[Start of section]
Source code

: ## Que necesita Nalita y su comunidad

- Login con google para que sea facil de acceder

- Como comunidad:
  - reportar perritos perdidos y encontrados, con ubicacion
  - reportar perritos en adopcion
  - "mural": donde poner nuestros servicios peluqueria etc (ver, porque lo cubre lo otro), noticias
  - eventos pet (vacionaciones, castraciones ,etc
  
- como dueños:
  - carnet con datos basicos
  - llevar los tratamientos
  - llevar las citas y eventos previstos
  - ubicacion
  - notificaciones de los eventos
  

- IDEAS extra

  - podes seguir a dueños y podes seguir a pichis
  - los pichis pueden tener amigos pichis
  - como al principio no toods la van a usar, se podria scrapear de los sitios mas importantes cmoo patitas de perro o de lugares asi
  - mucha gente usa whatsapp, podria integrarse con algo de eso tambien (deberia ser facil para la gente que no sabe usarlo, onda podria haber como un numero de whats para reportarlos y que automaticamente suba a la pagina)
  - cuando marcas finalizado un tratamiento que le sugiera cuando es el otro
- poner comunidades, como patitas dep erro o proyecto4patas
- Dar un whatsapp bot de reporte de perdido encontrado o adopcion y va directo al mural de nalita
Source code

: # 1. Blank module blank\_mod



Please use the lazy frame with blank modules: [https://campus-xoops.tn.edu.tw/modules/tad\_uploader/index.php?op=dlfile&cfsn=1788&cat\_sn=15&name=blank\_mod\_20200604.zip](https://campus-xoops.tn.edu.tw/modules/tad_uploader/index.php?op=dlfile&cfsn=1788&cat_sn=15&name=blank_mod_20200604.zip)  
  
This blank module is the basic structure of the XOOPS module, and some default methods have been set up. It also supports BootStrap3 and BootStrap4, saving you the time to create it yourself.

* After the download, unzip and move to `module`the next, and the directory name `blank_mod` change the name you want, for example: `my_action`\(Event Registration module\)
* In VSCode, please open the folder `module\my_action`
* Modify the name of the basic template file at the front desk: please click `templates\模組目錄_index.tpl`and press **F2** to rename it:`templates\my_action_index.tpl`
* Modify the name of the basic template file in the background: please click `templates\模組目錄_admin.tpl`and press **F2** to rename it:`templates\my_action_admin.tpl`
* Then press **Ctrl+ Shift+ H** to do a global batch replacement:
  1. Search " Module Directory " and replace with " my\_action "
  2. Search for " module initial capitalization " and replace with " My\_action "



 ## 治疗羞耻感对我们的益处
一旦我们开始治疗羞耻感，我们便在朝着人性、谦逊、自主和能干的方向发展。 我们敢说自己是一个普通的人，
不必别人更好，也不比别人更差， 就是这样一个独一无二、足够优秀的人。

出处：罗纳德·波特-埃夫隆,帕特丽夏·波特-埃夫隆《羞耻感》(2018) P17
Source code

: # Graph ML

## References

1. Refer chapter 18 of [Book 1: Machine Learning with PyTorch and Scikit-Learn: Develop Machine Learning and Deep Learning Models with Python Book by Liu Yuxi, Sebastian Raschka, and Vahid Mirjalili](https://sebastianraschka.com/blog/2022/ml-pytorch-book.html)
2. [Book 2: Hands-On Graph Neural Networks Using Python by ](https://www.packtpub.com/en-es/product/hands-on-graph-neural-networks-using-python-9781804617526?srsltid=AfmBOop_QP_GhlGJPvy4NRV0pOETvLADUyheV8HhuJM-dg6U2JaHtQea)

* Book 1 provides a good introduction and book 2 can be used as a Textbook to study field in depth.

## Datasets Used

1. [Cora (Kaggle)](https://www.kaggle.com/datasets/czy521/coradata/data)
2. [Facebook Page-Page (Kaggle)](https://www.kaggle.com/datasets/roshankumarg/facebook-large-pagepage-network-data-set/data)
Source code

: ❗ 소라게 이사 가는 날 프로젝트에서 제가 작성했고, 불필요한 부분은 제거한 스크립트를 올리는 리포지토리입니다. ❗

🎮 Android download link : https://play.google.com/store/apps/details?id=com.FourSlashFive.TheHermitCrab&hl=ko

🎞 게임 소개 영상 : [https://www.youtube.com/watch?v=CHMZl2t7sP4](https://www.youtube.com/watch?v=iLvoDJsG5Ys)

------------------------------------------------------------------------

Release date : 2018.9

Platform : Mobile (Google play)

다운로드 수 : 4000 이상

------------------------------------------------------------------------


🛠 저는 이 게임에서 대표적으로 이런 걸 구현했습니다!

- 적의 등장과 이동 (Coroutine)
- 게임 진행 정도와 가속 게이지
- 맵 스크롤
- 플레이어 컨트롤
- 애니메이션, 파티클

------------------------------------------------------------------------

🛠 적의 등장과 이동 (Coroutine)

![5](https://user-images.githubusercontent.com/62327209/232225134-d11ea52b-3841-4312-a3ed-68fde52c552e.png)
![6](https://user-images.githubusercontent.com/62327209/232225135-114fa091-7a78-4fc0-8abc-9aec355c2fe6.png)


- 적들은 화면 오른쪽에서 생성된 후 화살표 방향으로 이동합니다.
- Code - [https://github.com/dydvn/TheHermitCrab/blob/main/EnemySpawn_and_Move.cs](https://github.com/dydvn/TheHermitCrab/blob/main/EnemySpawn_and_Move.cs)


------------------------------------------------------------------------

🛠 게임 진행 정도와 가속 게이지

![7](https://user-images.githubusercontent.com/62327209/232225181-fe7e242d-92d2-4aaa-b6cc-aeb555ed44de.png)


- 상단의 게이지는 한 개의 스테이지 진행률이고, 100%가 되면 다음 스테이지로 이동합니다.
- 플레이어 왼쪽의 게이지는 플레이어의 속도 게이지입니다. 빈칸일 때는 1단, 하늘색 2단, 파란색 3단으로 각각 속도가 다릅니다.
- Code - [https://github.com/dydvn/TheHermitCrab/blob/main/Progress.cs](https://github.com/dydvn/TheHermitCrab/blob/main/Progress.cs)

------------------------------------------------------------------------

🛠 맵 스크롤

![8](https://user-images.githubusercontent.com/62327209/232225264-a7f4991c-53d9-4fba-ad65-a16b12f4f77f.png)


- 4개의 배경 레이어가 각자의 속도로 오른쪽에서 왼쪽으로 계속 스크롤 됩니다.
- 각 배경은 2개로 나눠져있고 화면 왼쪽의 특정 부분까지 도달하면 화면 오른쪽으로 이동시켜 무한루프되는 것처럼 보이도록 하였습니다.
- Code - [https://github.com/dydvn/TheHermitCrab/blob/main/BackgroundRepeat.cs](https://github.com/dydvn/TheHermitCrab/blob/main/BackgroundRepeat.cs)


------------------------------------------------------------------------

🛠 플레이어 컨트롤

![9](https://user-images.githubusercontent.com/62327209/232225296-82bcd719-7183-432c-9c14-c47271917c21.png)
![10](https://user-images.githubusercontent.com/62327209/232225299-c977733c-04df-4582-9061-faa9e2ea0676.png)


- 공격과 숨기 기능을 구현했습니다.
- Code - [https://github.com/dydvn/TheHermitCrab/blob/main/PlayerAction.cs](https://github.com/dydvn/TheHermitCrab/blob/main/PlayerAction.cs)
[End of section]
▶ [Problem details]
Your task is to retype the entries verbatim, starting with the line that holds "- llevar las citas y eventos previstos" and stopping after the line that holds "template file in".

▶ [Your solution]
  - llevar las citas y eventos previstos
  - ubicacion
  - notificaciones de los eventos
  

- IDEAS extra

  - podes seguir a dueños y podes seguir a pichis
  - los pichis pueden tener amigos pichis
  - como al principio no toods la van a usar, se podria scrapear de los sitios mas importantes cmoo patitas de perro o de lugares asi
  - mucha gente usa whatsapp, podria integrarse con algo de eso tambien (deberia ser facil para la gente que no sabe usarlo, onda podria haber como un numero de whats para reportarlos y que automaticamente suba a la pagina)
  - cuando marcas finalizado un tratamiento que le sugiera cuando es el otro
- poner comunidades, como patitas dep erro o proyecto4patas
- Dar un whatsapp bot de reporte de perdido encontrado o adopcion y va directo al mural de nalita
Source code

: # 1. Blank module blank\_mod



Please use the lazy frame with blank modules: [https://campus-xoops.tn.edu.tw/modules/tad\_uploader/index.php?op=dlfile&cfsn=1788&cat\_sn=15&name=blank\_mod\_20200604.zip](https://campus-xoops.tn.edu.tw/modules/tad_uploader/index.php?op=dlfile&cfsn=1788&cat_sn=15&name=blank_mod_20200604.zip)  
  
This blank module is the basic structure of the XOOPS module, and some default methods have been set up. It also supports BootStrap3 and BootStrap4, saving you the time to create it yourself.

* After the download, unzip and move to `module`the next, and the directory name `blank_mod` change the name you want, for example: `my_action`\(Event Registration module\)
* In VSCode, please open the folder `module\my_action`
* Modify the name of the basic template file at the front desk: please click `templates\模組目錄_index.tpl`and press **F2** to rename it:`templates\my_action_index.tpl`
* Modify the name of the basic template file in the background: please click `templates\模組目錄_admin.tpl`and press **F2** to rename it:`templates\my_action_admin.tpl`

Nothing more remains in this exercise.